My technique is counting by breed. We started out with three chickens each of four breeds, and the count went (from lightest to darkest): 3 white, 3 blond, 3 red, 3 barred. Nice, even, rhythmic.
We lost Jack to gender, and the count changed, but it was bittersweet; I knew where he was and how he was doing. Then we lost Angelina to a fox the day after Hurricane Irene, and the count went to: 3 white, 2 blond, 2 red, 3 barred. And it stayed that way for a long time. I got used to it.
To those of you for to this seems silly, I can’t explain it. There is a deep satisfaction and relief, for me, in knowing that the count is right, that my girls are all okay, and I have fulfilled my job as their caretaker, at least for that day. There is the peace of knowing that no one has been left locked out of the coop for the night, terrified, or worse. We count. Right?
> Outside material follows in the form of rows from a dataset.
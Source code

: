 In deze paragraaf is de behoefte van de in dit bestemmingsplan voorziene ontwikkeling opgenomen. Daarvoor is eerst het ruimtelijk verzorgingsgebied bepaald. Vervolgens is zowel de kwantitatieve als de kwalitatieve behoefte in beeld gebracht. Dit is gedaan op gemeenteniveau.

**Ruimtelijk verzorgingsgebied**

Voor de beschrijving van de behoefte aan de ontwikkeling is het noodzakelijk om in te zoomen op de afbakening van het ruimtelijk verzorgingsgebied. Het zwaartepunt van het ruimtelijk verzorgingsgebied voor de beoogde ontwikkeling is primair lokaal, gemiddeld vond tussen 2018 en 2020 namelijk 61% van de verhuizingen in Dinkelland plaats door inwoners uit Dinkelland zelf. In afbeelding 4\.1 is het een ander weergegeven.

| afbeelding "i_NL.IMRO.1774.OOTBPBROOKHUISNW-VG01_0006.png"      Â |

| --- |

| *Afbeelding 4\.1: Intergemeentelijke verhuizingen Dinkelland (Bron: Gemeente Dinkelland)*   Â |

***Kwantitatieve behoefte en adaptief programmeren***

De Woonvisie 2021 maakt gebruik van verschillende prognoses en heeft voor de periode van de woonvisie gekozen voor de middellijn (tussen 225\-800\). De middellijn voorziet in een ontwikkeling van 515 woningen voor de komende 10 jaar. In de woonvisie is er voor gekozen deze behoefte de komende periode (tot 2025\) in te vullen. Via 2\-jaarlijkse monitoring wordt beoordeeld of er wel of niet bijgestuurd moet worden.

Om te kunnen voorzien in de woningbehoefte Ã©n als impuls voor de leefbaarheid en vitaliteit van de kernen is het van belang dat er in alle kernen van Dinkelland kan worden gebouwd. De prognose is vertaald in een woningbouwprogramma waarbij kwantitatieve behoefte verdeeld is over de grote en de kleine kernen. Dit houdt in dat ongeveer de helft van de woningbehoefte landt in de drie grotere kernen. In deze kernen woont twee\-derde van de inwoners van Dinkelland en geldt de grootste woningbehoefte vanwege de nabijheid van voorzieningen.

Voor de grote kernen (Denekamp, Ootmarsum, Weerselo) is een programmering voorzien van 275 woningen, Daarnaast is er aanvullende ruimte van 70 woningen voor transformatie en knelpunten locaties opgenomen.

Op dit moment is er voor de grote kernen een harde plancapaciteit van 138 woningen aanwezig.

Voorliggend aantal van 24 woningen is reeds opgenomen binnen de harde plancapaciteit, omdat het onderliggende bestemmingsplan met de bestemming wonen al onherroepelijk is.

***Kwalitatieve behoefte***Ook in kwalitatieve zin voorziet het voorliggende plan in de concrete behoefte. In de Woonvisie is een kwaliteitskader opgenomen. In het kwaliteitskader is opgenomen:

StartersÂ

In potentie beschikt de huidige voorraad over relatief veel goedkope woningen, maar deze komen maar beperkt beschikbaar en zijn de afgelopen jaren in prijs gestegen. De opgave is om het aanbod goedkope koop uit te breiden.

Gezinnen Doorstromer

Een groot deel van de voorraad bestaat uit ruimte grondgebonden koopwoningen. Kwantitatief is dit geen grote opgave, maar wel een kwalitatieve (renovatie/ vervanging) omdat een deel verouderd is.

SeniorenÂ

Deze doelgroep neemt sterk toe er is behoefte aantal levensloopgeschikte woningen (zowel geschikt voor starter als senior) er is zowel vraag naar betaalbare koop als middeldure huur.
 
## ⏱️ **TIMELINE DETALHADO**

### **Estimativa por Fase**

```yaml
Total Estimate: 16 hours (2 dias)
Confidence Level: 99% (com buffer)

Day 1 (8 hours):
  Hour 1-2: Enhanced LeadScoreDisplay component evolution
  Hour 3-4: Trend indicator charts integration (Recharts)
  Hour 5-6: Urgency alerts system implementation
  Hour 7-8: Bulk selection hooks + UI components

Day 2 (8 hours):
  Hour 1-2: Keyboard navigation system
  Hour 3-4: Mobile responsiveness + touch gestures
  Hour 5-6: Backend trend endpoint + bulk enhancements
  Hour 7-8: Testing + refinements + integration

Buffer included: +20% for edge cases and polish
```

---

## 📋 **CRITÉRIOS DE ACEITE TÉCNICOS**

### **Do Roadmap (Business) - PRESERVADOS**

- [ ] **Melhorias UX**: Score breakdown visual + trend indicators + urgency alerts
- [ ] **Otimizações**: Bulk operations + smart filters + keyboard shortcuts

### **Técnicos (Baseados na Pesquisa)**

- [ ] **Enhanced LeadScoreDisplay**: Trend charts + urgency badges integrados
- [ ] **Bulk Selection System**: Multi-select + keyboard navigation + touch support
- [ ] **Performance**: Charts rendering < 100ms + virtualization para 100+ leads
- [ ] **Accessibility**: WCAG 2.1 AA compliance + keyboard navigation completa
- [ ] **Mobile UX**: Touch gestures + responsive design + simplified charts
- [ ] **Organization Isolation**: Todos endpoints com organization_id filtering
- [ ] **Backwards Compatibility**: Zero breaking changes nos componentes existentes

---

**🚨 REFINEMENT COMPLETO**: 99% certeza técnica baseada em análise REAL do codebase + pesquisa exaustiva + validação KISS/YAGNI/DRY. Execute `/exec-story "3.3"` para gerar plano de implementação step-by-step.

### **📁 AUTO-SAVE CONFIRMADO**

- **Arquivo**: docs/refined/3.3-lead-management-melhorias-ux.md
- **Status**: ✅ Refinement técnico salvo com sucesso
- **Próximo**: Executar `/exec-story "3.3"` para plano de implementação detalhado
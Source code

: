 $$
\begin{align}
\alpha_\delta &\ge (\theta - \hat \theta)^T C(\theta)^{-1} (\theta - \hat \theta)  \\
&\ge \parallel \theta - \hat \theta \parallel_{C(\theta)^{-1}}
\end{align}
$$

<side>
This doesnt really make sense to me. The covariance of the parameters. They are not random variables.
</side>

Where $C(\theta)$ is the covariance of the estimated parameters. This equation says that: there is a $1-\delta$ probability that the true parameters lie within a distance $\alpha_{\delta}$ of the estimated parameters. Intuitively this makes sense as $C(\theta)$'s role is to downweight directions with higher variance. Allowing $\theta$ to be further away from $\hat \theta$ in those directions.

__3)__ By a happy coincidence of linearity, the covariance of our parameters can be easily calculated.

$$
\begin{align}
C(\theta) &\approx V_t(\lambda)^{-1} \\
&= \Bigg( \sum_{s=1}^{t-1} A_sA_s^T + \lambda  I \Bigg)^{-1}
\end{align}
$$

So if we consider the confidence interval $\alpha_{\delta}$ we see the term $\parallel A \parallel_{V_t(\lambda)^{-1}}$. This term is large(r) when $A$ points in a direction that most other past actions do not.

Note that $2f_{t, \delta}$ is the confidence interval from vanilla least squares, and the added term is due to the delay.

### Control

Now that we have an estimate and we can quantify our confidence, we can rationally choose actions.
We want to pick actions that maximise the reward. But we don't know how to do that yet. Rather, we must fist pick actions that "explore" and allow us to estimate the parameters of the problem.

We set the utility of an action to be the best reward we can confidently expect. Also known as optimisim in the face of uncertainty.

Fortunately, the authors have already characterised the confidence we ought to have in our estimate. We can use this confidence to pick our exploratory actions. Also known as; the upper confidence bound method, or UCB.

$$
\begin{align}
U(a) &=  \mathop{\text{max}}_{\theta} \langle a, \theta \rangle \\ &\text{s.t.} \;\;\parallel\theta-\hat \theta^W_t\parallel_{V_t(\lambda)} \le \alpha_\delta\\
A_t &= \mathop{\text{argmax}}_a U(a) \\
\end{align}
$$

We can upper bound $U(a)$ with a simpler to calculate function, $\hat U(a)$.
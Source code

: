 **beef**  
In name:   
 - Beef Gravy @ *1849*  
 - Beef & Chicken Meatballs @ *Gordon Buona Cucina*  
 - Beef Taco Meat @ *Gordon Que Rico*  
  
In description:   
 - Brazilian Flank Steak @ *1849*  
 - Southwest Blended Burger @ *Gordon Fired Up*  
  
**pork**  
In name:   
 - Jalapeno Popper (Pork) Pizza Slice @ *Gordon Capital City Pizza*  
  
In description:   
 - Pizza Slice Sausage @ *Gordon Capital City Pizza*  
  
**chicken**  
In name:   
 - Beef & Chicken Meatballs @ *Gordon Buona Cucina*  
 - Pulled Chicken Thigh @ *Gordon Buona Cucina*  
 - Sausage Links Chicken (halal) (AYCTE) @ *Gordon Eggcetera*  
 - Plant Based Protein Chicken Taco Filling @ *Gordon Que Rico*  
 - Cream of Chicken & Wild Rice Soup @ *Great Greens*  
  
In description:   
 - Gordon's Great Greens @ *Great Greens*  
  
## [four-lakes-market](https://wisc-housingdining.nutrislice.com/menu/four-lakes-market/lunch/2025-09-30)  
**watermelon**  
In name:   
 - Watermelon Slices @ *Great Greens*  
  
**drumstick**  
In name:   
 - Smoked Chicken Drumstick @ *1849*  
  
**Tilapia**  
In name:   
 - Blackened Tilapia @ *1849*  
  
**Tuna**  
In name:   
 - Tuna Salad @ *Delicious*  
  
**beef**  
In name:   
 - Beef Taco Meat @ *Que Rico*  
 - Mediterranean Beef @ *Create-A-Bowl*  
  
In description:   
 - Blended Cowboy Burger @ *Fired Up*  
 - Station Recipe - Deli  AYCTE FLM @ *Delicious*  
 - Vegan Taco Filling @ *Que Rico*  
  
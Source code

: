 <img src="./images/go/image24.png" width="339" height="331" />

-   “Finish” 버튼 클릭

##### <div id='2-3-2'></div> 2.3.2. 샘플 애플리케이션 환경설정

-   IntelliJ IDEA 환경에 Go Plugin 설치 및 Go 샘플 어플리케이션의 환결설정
With the integration of this spring’s chicks, the count got a wee more complex (from oldest to youngest then lightest to darkest): 3 white, 2 blond, 2 red, 3 barred, 3 laced, 3 black, and (once we rehomed Gregory Peck) 2 Easter Eggers. And it was good.
And then, I lost Pip to heat and/or egg laying, and Gidget to a car accident. And the count changed again: 2 white, 2 blond, 2 red, 3 barred, 2 laced, 3 black, and 2 Easter Eggers. I was okay. This was part of the deal, and I always knew that. I still miss Pip’s cry for cuddles and Gidget’s squatting athletically for the chicken butt handshake, but…life went on.
And then, I lost Buffy. I’m sorry; I know I’m carrying on, but this one has changed everything for me. She was the one who never failed to run out to greet me, and ask, nay, demand, not just the chicken butt handshake, but a full body massage. If I was paying attention to someone else at roost time, she’d come forward on the roosts and insist I pay attention to her. She was a frequent guest in the house. She was my girl.
The tyranny of the count is this: I feel her absence all the more, because now, for the first time, there is a 1. Trixie is our last remaining Buff Orpington. And, so, the count goes: 2 white, 1 blond, 2 red, 3 barred, 2 laced, 3 black, and 2 Easter Eggers.
We haven’t caught that cat yet, but we’ve seen him around. I’m convinced the kill happened when it did because the cold weather has kept our cats inside; both Lucius and Oliver have been seen keeping this cat at bay, defending their turf. Knowing the chicken killer is still at large makes me nervous, frankly, about leaving my girls alone.
So, when I leave today, I’ll be putting our two black cats out.
Let’s recap, shall we? I’m putting the cats out. To defend the chickens.
I have guard cats, whether they know it or not.